For some time now, it has seemed as if Bell has wanted to abandon the complications of syntax which have sometimes marked other of his poems, even though they were nearly always genial complications. He has sought a plainer speech, as American and colloquial as Williams'. Since Gary Snyder's haybucker in "Hay For The Horses" many poets have tried to appropriate into their poems a gritty, tough-talking American character, and to thereby earn for themselves some similar authority or "authenticity." But in Stars Which See, Stars Which Do Not See, Bell has found within his own voice that American voice, and with it the ability to write convincingly about the smallest details of a personal history.

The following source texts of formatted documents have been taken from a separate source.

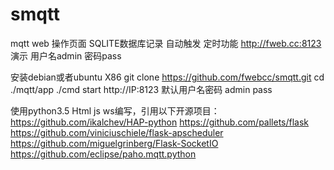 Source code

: # smqtt
mqtt web 操作页面
SQLITE数据库记录
自动触发 定时功能
http://fweb.cc:8123
演示
用户名admin
密码pass

安装debian或者ubuntu X86
git clone https://github.com/fwebcc/smqtt.git
cd ./mqtt/app
./cmd start
http://IP:8123
默认用户名密码 admin pass


使用python3.5 Html js ws编写，引用以下开源项目：
https://github.com/ikalchev/HAP-python
https://github.com/pallets/flask
https://github.com/viniciuschiele/flask-apscheduler
https://github.com/miguelgrinberg/Flask-SocketIO 
https://github.com/eclipse/paho.mqtt.python
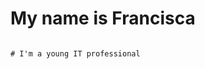 

# My name is Francisca 
                                                                                   # I'm a young IT professional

He has found the maturity to meet with an enviable generosity those otherwise ordinary domestic events and routines of a daily life…. And what in some poets has always seemed a Puritan underpinning to our ideas of American speech ("straight talk, no nonsense") instead reads in Bell simply as a belief that words might possibly mean what they say. Yet this never leads him to contend, as it apparently has others, that beauty in language is the snake-oil of poetry. Nor does Bell ever feel called upon to abandon his intelligence to retain his identity as an American.

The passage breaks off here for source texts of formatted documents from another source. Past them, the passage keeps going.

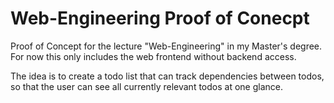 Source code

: # Web-Engineering Proof of Conecpt

Proof of Concept for the lecture "Web-Engineering" in my Master's degree. For now this only includes the web frontend without backend access.

The idea is to create a todo list that can track dependencies between todos, so that the user can see all currently relevant todos at one glance.
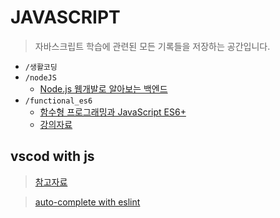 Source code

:# JAVASCRIPT
> 자바스크립트 학습에 관련된 모든 기록들을 저장하는 공간입니다.

- `/생활코딩`
- `/nodeJS`
  - [Node.js 웹개발로 알아보는 백엔드 ](https://www.inflearn.com/course/node-js-%EC%9B%B9%EA%B0%9C%EB%B0%9C/lecture/6125)
- `/functional_es6`
  - [함수형 프로그래밍과 JavaScript ES6+](https://www.inflearn.com/course/functional-es6#)
  - [강의자료](https://github.com/indongyoo/functional-javascript-01)


## vscod with js
> [참고자료](https://feynubrick.github.io/2019/05/20/eslint-prettier.html)

> [auto-complete with eslint](https://steadyzest.tistory.com/20)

Throughout Stars Which See, Stars Which Do Not See, the overwhelming concern is for wholeness. The poems seek to establish the self in relation to the natural, as in poems such as "The Self and the Mulberry" … and "Bits and Pieces of Our Land."… The poems consider the self's relation to the fragments of the past and the vague promises we name the future, yet they rely on nothing so grand as these summations imply. The poems are invariably located in the moment, the idea arising from the fact. Each seems as earthbound as a prayer, for what but a life on earth prompts us to prayer? (pp. 315-16)

Slowly, through a reading of the book, we assume a trust in the voice of these poems, a trust enhanced by the instances of sheer lyric beauty. (p. 317)

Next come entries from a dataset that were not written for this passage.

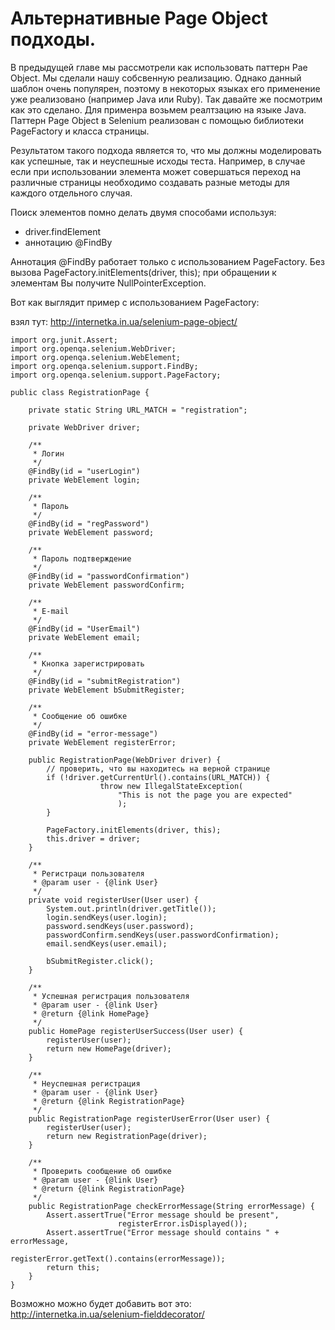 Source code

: # Альтернативные Page Object подходы.

В предыдущей главе мы рассмотрели как использовать паттерн Pae Object. Мы сделали нашу собсвенную реализацию. Однако данный шаблон очень популярен, поэтому в некоторых языках его применение уже реализовано (например Java или Ruby). Так давайте же посмотрим как это сделано. Для применра возьмем реалтзацию на языке Java. Паттерн Page Object в Selenium реализован с помощью библиотеки PageFactory и класса страницы.

Результатом такого подхода является то, что мы должны моделировать как успешные, так и неуспешные исходы теста. Например, в случае если при использовании элемента может совершаться переход на различные страницы необходимо создавать разные методы для каждого отдельного случая.

Поиск элементов помно делать двумя способами используя:

* driver.findElement
* аннотацию @FindBy

Аннотация @FindBy работает только с использованием PageFactory. Без вызова PageFactory.initElements(driver, this); при обращении к элементам Вы получите NullPointerException.

Вот как выглядит пример с использованием PageFactory: 

взял тут: http://internetka.in.ua/selenium-page-object/

    import org.junit.Assert;
    import org.openqa.selenium.WebDriver;
    import org.openqa.selenium.WebElement;
    import org.openqa.selenium.support.FindBy;
    import org.openqa.selenium.support.PageFactory;
     
    public class RegistrationPage {
     
        private static String URL_MATCH = "registration";
     
        private WebDriver driver;
     
        /**
         * Логин
         */
        @FindBy(id = "userLogin")
        private WebElement login;
     
        /**
         * Пароль
         */
        @FindBy(id = "regPassword")
        private WebElement password;
     
        /**
         * Пароль подтверждение
         */
        @FindBy(id = "passwordConfirmation")
        private WebElement passwordConfirm;
     
        /**
         * E-mail
         */
        @FindBy(id = "UserEmail")
        private WebElement email;
     
        /**
         * Кнопка зарегистрировать
         */
        @FindBy(id = "submitRegistration")
        private WebElement bSubmitRegister;
     
        /**
         * Сообщение об ошибке
         */
        @FindBy(id = "error-message")
        private WebElement registerError;
     
        public RegistrationPage(WebDriver driver) {
            // проверить, что вы находитесь на верной странице
            if (!driver.getCurrentUrl().contains(URL_MATCH)) {
                        throw new IllegalStateException(
                            "This is not the page you are expected"
                            );
            }
     
            PageFactory.initElements(driver, this);
            this.driver = driver;
        }
     
        /**
         * Регистраци пользователя
         * @param user - {@link User}
         */
        private void registerUser(User user) {
            System.out.println(driver.getTitle());
            login.sendKeys(user.login);
            password.sendKeys(user.password);
            passwordConfirm.sendKeys(user.passwordConfirmation);
            email.sendKeys(user.email);
     
            bSubmitRegister.click();
        }
     
        /**
         * Успешная регистрация пользователя
         * @param user - {@link User}
         * @return {@link HomePage}
         */
        public HomePage registerUserSuccess(User user) {
            registerUser(user);
            return new HomePage(driver);
        }
     
        /**
         * Неуспешная регистрация
         * @param user - {@link User}
         * @return {@link RegistrationPage}
         */
        public RegistrationPage registerUserError(User user) {
            registerUser(user);
            return new RegistrationPage(driver);
        }
     
        /**
         * Проверить сообщение об ошибке
         * @param user - {@link User}
         * @return {@link RegistrationPage}
         */
        public RegistrationPage checkErrorMessage(String errorMessage) {
            Assert.assertTrue("Error message should be present", 
                            registerError.isDisplayed());
            Assert.assertTrue("Error message should contains " + errorMessage, 
                            registerError.getText().contains(errorMessage));
            return this;
        }
    }
    

Возможно можно будет добавить вот это:
http://internetka.in.ua/selenium-fielddecorator/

[It] is the daily incident transformed, the minute detail serving as fulcrum to the poem, which informs nearly all of Stars Which See, Stars Which Do Not See. Bell has sought out the most physical mirrors for his considerations of the self. He refuses to dazzle us with mysterious possibilities; instead, he is happy now to talk with us plainly, until we feel we understand.

It is in the poem "Trinket," which I take to be the real and secret Ars Poetica of the book, that Bell most clearly outlines his methods and concerns. The pacing is deliberate and exact, like the movement of the poem's water through a crack in a fern pot. The poem's humor is measured and human. It is not in grandeur that the self is to be found, but in this minute trickle of water through the cracked, baked earthen pot. It is this trinket, this gift, which is to be found and shared. The poem enacts the same balance of self Bell has sought in all of the book, and the pervasive presence in the poem steadies as we, like the water, move slowly out of what contains us. It is this delicate balancing act, between ambition and peace,… between our self-consciousness and the natural, which "Trinket" allows us to perform…. (pp. 318-19)

David St. John, "Oxygen and Small Frictions," in Parnassus: Poetry in Review, Vol. 5, No. 2, Spring-Summer, 1977, pp. 314-20.